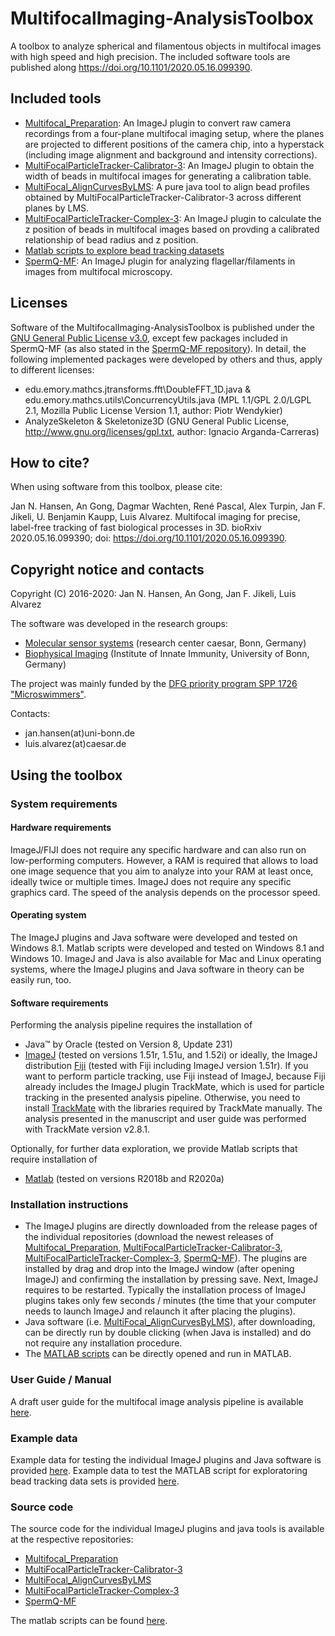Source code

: # MultifocalImaging-AnalysisToolbox
A toolbox to analyze spherical and filamentous objects in multifocal images with high speed and high precision. The included software tools are published along https://doi.org/10.1101/2020.05.16.099390. 

## Included tools
- [Multifocal_Preparation](https://github.com/hansenjn/MultiFocal_Preparation): An ImageJ plugin to convert raw camera recordings from a four-plane multifocal imaging setup, where the planes are projected to different positions of the camera chip, into a hyperstack (including image alignment and background and intensity corrections).
- [MultiFocalParticleTracker-Calibrator-3](https://github.com/hansenjn/MultiFocalParticleTracker-Calibrator-3): An ImageJ plugin to obtain the width of beads in multifocal images for generating a calibration table. 
- [MultiFocal_AlignCurvesByLMS](https://github.com/hansenjn/MultiFocal_AlignCurvesByLMS): A pure java tool to align bead profiles obtained by MultiFocalParticleTracker-Calibrator-3 across different planes by LMS.
- [MultiFocalParticleTracker-Complex-3](https://github.com/hansenjn/MultiFocalParticleTracker-Complex-3): An ImageJ plugin to calculate the z position of beads in multifocal images based on provding a calibrated relationship of bead radius and z position.
- [Matlab scripts to explore bead tracking datasets](https://github.com/hansenjn/MultifocalImaging-AnalysisToolbox/tree/master/Matlab%20scripts)
- [SpermQ-MF](https://github.com/hansenjn/SpermQ-MF): An ImageJ plugin for analyzing flagellar/filaments in images from multifocal microscopy.

## Licenses
Software of the MultifocalImaging-AnalysisToolbox is published under the [GNU General Public License v3.0](https://github.com/hansenjn/MultifocalImaging-AnalysisToolbox/blob/master/LICENSE), except few packages included in SpermQ-MF (as also stated in the [SpermQ-MF repository](https://github.com/hansenjn/SpermQ-MF)). In detail, the following implemented packages were developed by others and thus, apply to different licenses:
- edu.emory.mathcs.jtransforms.fft\DoubleFFT_1D.java & edu.emory.mathcs.utils\ConcurrencyUtils.java (MPL 1.1/GPL 2.0/LGPL 2.1, Mozilla Public License Version 1.1, author: Piotr Wendykier)
- AnalyzeSkeleton & Skeletonize3D (GNU General Public License, http://www.gnu.org/licenses/gpl.txt, author: Ignacio Arganda-Carreras)

## How to cite?
When using software from this toolbox, please cite:

Jan N. Hansen, An Gong, Dagmar Wachten, René Pascal, Alex Turpin, Jan F. Jikeli, U. Benjamin Kaupp, Luis Alvarez. Multifocal imaging for precise, label-free tracking of fast biological processes in 3D. bioRxiv 2020.05.16.099390; doi: https://doi.org/10.1101/2020.05.16.099390.

## Copyright notice and contacts
Copyright (C) 2016-2020: Jan N. Hansen, An Gong, Jan F. Jikeli, Luis Alvarez

The software was developed in the research groups:
- [Molecular sensor systems](https://www.caesar.de/en/our-research/current-groups/molecular-sensory-systems/research-focus.html) (research center caesar, Bonn, Germany)
- [Biophysical Imaging](http://www.iii.uni-bonn.de/en/wachten_lab/) (Institute of Innate Immunity, University of Bonn, Germany)

The project was mainly funded by the [DFG priority program SPP 1726 "Microswimmers"](https://www.fz-juelich.de/ibi/ibi-5//EN/Leistungen/SPP1726/_node.html).

Contacts: 
- jan.hansen(at)uni-bonn.de
- luis.alvarez(at)caesar.de

## Using the toolbox
### System requirements
#### Hardware requirements
ImageJ/FIJI does not require any specific hardware and can also run on low-performing computers. However, a RAM is required that allows to load one image sequence that you aim to analyze into your RAM at least once, ideally twice or multiple times. ImageJ does not require any specific graphics card. The speed of the analysis depends on the processor speed.

#### Operating system
The ImageJ plugins and Java software were developed and tested on Windows 8.1. Matlab scripts were developed and tested on Windows 8.1 and Windows 10. ImageJ and Java is also available for Mac and Linux operating systems, where the ImageJ plugins and Java software in theory can be easily run, too.

#### Software requirements
Performing the analysis pipeline requires the installation of
- Java™ by Oracle (tested on Version 8, Update 231)
- [ImageJ](https://imagej.net/Downloads) (tested on versions 1.51r, 1.51u, and 1.52i) or ideally, the ImageJ distribution [Fiji](https://imagej.net/Fiji/Downloads) (tested with Fiji including ImageJ version 1.51r). If you want to perform particle tracking, use Fiji instead of ImageJ, because Fiji already includes the ImageJ plugin TrackMate, which is used for particle tracking in the presented analysis pipeline. Otherwise, you need to install [TrackMate](https://imagej.net/TrackMate) with the libraries required by TrackMate manually. The analysis presented in the manuscript and user guide was performed with TrackMate version v2.8.1.

Optionally, for further data exploration, we provide Matlab scripts that require installation of
- [Matlab](https://www.mathworks.com/downloads) (tested on versions R2018b and R2020a)

### Installation instructions
- The ImageJ plugins are directly downloaded from the release pages of the individual repositories (download the newest releases of [Multifocal_Preparation](https://github.com/hansenjn/MultiFocal_Preparation/releases), [MultiFocalParticleTracker-Calibrator-3](https://github.com/hansenjn/MultiFocalParticleTracker-Calibrator-3/releases), [MultiFocalParticleTracker-Complex-3](https://github.com/hansenjn/MultiFocalParticleTracker-Complex-3/releases), [SpermQ-MF](https://github.com/hansenjn/SpermQ-MF/releases)). The plugins are installed by drag and drop into the ImageJ window (after opening ImageJ) and confirming the installation by pressing save. Next, ImageJ requires to be restarted. Typically the installation process of ImageJ plugins takes only few seconds / minutes (the time that your computer needs to launch ImageJ and relaunch it after placing the plugins).
- Java software (i.e. [MultiFocal_AlignCurvesByLMS](https://github.com/hansenjn/MultiFocal_AlignCurvesByLMS/releases)), after downloading, can be directly run by double clicking (when Java is installed) and do not require any installation procedure.
- The [MATLAB scripts](https://github.com/hansenjn/MultifocalImaging-AnalysisToolbox/tree/master/Matlab%20scripts) can be directly opened and run in MATLAB.

### User Guide / Manual
A draft user guide for the multifocal image analysis pipeline is available [here](https://github.com/hansenjn/MultifocalImaging-AnalysisToolbox/tree/master/User%20Guide).

### Example data
Example data for testing the individual ImageJ plugins and Java software is provided [here](https://github.com/hansenjn/MultifocalImaging-AnalysisToolbox/tree/master/Example%20Data). Example data to test the MATLAB script for exploratoring bead tracking data sets is provided [here](https://github.com/hansenjn/MultifocalImaging-AnalysisToolbox/tree/master/Matlab%20scripts).

### Source code
The source code for the individual ImageJ plugins and java tools is available at the respective repositories:
- [Multifocal_Preparation](https://github.com/hansenjn/MultiFocal_Preparation)
- [MultiFocalParticleTracker-Calibrator-3](https://github.com/hansenjn/MultiFocalParticleTracker-Calibrator-3)
- [MultiFocal_AlignCurvesByLMS](https://github.com/hansenjn/MultiFocal_AlignCurvesByLMS)
- [MultiFocalParticleTracker-Complex-3](https://github.com/hansenjn/MultiFocalParticleTracker-Complex-3)
- [SpermQ-MF](https://github.com/hansenjn/SpermQ-MF)

The matlab scripts can be found [here](https://github.com/hansenjn/MultifocalImaging-AnalysisToolbox/tree/master/Matlab%20scripts).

****************

Work required
Drop the pictures; repeat each entry above exactly.

Task output
Source code

: # MultifocalImaging-AnalysisToolbox
A toolbox to analyze spherical and filamentous objects in multifocal images with high speed and high precision. The included software tools are published along https://doi.org/10.1101/2020.05.16.099390. 

## Included tools
- [Multifocal_Preparation](https://github.com/hansenjn/MultiFocal_Preparation): An ImageJ plugin to convert raw camera recordings from a four-plane multifocal imaging setup, where the planes are projected to different positions of the camera chip, into a hyperstack (including image alignment and background and intensity corrections).
- [MultiFocalParticleTracker-Calibrator-3](https://github.com/hansenjn/MultiFocalParticleTracker-Calibrator-3): An ImageJ plugin to obtain the width of beads in multifocal images for generating a calibration table. 
- [MultiFocal_AlignCurvesByLMS](https://github.com/hansenjn/MultiFocal_AlignCurvesByLMS): A pure java tool to align bead profiles obtained by MultiFocalParticleTracker-Calibrator-3 across different planes by LMS.
- [MultiFocalParticleTracker-Complex-3](https://github.com/hansenjn/MultiFocalParticleTracker-Complex-3): An ImageJ plugin to calculate the z position of beads in multifocal images based on provding a calibrated relationship of bead radius and z position.
- [Matlab scripts to explore bead tracking datasets](https://github.com/hansenjn/MultifocalImaging-AnalysisToolbox/tree/master/Matlab%20scripts)
- [SpermQ-MF](https://github.com/hansenjn/SpermQ-MF): An ImageJ plugin for analyzing flagellar/filaments in images from multifocal microscopy.

## Licenses
Software of the MultifocalImaging-AnalysisToolbox is published under the [GNU General Public License v3.0](https://github.com/hansenjn/MultifocalImaging-AnalysisToolbox/blob/master/LICENSE), except few packages included in SpermQ-MF (as also stated in the [SpermQ-MF repository](https://github.com/hansenjn/SpermQ-MF)). In detail, the following implemented packages were developed by others and thus, apply to different licenses:
- edu.emory.mathcs.jtransforms.fft\DoubleFFT_1D.java & edu.emory.mathcs.utils\ConcurrencyUtils.java (MPL 1.1/GPL 2.0/LGPL 2.1, Mozilla Public License Version 1.1, author: Piotr Wendykier)
- AnalyzeSkeleton & Skeletonize3D (GNU General Public License, http://www.gnu.org/licenses/gpl.txt, author: Ignacio Arganda-Carreras)

## How to cite?
When using software from this toolbox, please cite:

Jan N. Hansen, An Gong, Dagmar Wachten, René Pascal, Alex Turpin, Jan F. Jikeli, U. Benjamin Kaupp, Luis Alvarez. Multifocal imaging for precise, label-free tracking of fast biological processes in 3D. bioRxiv 2020.05.16.099390; doi: https://doi.org/10.1101/2020.05.16.099390.

## Copyright notice and contacts
Copyright (C) 2016-2020: Jan N. Hansen, An Gong, Jan F. Jikeli, Luis Alvarez

The software was developed in the research groups:
- [Molecular sensor systems](https://www.caesar.de/en/our-research/current-groups/molecular-sensory-systems/research-focus.html) (research center caesar, Bonn, Germany)
- [Biophysical Imaging](http://www.iii.uni-bonn.de/en/wachten_lab/) (Institute of Innate Immunity, University of Bonn, Germany)

The project was mainly funded by the [DFG priority program SPP 1726 "Microswimmers"](https://www.fz-juelich.de/ibi/ibi-5//EN/Leistungen/SPP1726/_node.html).

Contacts: 
- jan.hansen(at)uni-bonn.de
- luis.alvarez(at)caesar.de

## Using the toolbox
### System requirements
#### Hardware requirements
ImageJ/FIJI does not require any specific hardware and can also run on low-performing computers. However, a RAM is required that allows to load one image sequence that you aim to analyze into your RAM at least once, ideally twice or multiple times. ImageJ does not require any specific graphics card. The speed of the analysis depends on the processor speed.

#### Operating system
The ImageJ plugins and Java software were developed and tested on Windows 8.1. Matlab scripts were developed and tested on Windows 8.1 and Windows 10. ImageJ and Java is also available for Mac and Linux operating systems, where the ImageJ plugins and Java software in theory can be easily run, too.

#### Software requirements
Performing the analysis pipeline requires the installation of
- Java™ by Oracle (tested on Version 8, Update 231)
- [ImageJ](https://imagej.net/Downloads) (tested on versions 1.51r, 1.51u, and 1.52i) or ideally, the ImageJ distribution [Fiji](https://imagej.net/Fiji/Downloads) (tested with Fiji including ImageJ version 1.51r). If you want to perform particle tracking, use Fiji instead of ImageJ, because Fiji already includes the ImageJ plugin TrackMate, which is used for particle tracking in the presented analysis pipeline. Otherwise, you need to install [TrackMate](https://imagej.net/TrackMate) with the libraries required by TrackMate manually. The analysis presented in the manuscript and user guide was performed with TrackMate version v2.8.1.

Optionally, for further data exploration, we provide Matlab scripts that require installation of
- [Matlab](https://www.mathworks.com/downloads) (tested on versions R2018b and R2020a)

### Installation instructions
- The ImageJ plugins are directly downloaded from the release pages of the individual repositories (download the newest releases of [Multifocal_Preparation](https://github.com/hansenjn/MultiFocal_Preparation/releases), [MultiFocalParticleTracker-Calibrator-3](https://github.com/hansenjn/MultiFocalParticleTracker-Calibrator-3/releases), [MultiFocalParticleTracker-Complex-3](https://github.com/hansenjn/MultiFocalParticleTracker-Complex-3/releases), [SpermQ-MF](https://github.com/hansenjn/SpermQ-MF/releases)). The plugins are installed by drag and drop into the ImageJ window (after opening ImageJ) and confirming the installation by pressing save. Next, ImageJ requires to be restarted. Typically the installation process of ImageJ plugins takes only few seconds / minutes (the time that your computer needs to launch ImageJ and relaunch it after placing the plugins).
- Java software (i.e. [MultiFocal_AlignCurvesByLMS](https://github.com/hansenjn/MultiFocal_AlignCurvesByLMS/releases)), after downloading, can be directly run by double clicking (when Java is installed) and do not require any installation procedure.
- The [MATLAB scripts](https://github.com/hansenjn/MultifocalImaging-AnalysisToolbox/tree/master/Matlab%20scripts) can be directly opened and run in MATLAB.

### User Guide / Manual
A draft user guide for the multifocal image analysis pipeline is available [here](https://github.com/hansenjn/MultifocalImaging-AnalysisToolbox/tree/master/User%20Guide).

### Example data
Example data for testing the individual ImageJ plugins and Java software is provided [here](https://github.com/hansenjn/MultifocalImaging-AnalysisToolbox/tree/master/Example%20Data). Example data to test the MATLAB script for exploratoring bead tracking data sets is provided [here](https://github.com/hansenjn/MultifocalImaging-AnalysisToolbox/tree/master/Matlab%20scripts).

### Source code
The source code for the individual ImageJ plugins and java tools is available at the respective repositories:
- [Multifocal_Preparation](https://github.com/hansenjn/MultiFocal_Preparation)
- [MultiFocalParticleTracker-Calibrator-3](https://github.com/hansenjn/MultiFocalParticleTracker-Calibrator-3)
- [MultiFocal_AlignCurvesByLMS](https://github.com/hansenjn/MultiFocal_AlignCurvesByLMS)
- [MultiFocalParticleTracker-Complex-3](https://github.com/hansenjn/MultiFocalParticleTracker-Complex-3)
- [SpermQ-MF](https://github.com/hansenjn/SpermQ-MF)

The matlab scripts can be found [here](https://github.com/hansenjn/MultifocalImaging-AnalysisToolbox/tree/master/Matlab%20scripts).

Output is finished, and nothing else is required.